*TASK REQUIREMENTS:*
Report all lines of the data below that hold the word "just".

--------------------------------------------------

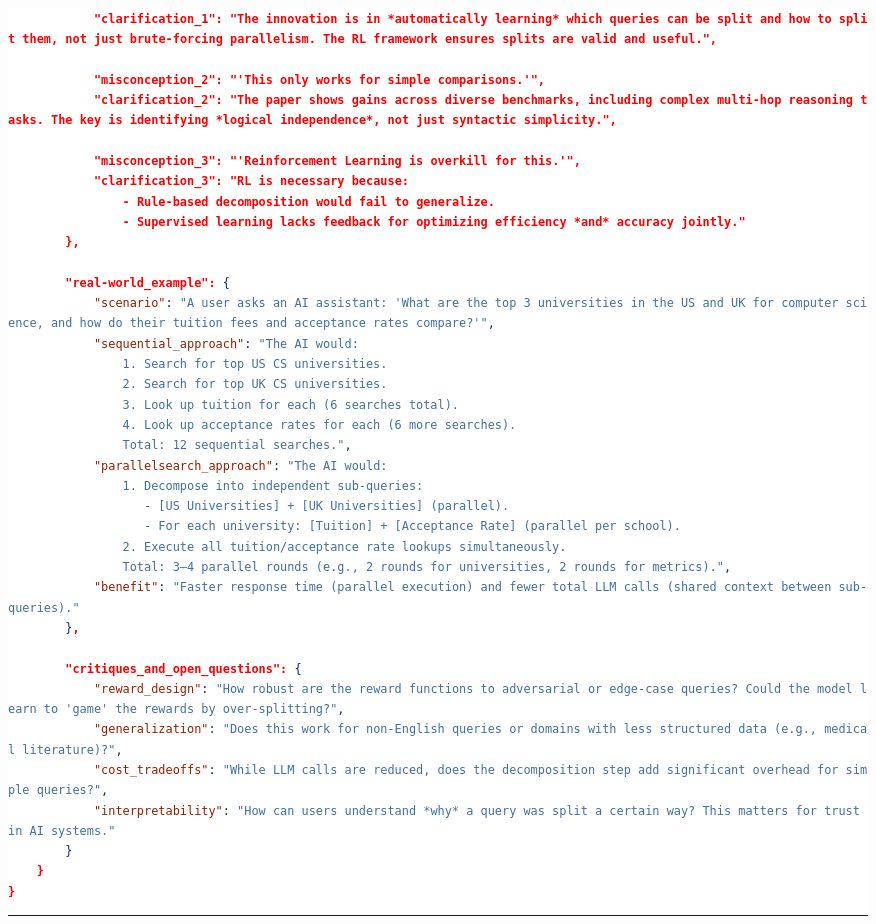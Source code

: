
```json
            "clarification_1": "The innovation is in *automatically learning* which queries can be split and how to split them, not just brute-forcing parallelism. The RL framework ensures splits are valid and useful.",

            "misconception_2": "'This only works for simple comparisons.'",
            "clarification_2": "The paper shows gains across diverse benchmarks, including complex multi-hop reasoning tasks. The key is identifying *logical independence*, not just syntactic simplicity.",

            "misconception_3": "'Reinforcement Learning is overkill for this.'",
            "clarification_3": "RL is necessary because:
                - Rule-based decomposition would fail to generalize.
                - Supervised learning lacks feedback for optimizing efficiency *and* accuracy jointly."
        },

        "real-world_example": {
            "scenario": "A user asks an AI assistant: 'What are the top 3 universities in the US and UK for computer science, and how do their tuition fees and acceptance rates compare?'",
            "sequential_approach": "The AI would:
                1. Search for top US CS universities.
                2. Search for top UK CS universities.
                3. Look up tuition for each (6 searches total).
                4. Look up acceptance rates for each (6 more searches).
                Total: 12 sequential searches.",
            "parallelsearch_approach": "The AI would:
                1. Decompose into independent sub-queries:
                   - [US Universities] + [UK Universities] (parallel).
                   - For each university: [Tuition] + [Acceptance Rate] (parallel per school).
                2. Execute all tuition/acceptance rate lookups simultaneously.
                Total: 3–4 parallel rounds (e.g., 2 rounds for universities, 2 rounds for metrics).",
            "benefit": "Faster response time (parallel execution) and fewer total LLM calls (shared context between sub-queries)."
        },

        "critiques_and_open_questions": {
            "reward_design": "How robust are the reward functions to adversarial or edge-case queries? Could the model learn to 'game' the rewards by over-splitting?",
            "generalization": "Does this work for non-English queries or domains with less structured data (e.g., medical literature)?",
            "cost_tradeoffs": "While LLM calls are reduced, does the decomposition step add significant overhead for simple queries?",
            "interpretability": "How can users understand *why* a query was split a certain way? This matters for trust in AI systems."
        }
    }
}
```


---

--------------------------------------------------

*TASK RESPONSE:*
            "clarification_1": "The innovation is in *automatically learning* which queries can be split and how to split them, not just brute-forcing parallelism. The RL framework ensures splits are valid and useful.",
            "clarification_2": "The paper shows gains across diverse benchmarks, including complex multi-hop reasoning tasks. The key is identifying *logical independence*, not just syntactic simplicity.",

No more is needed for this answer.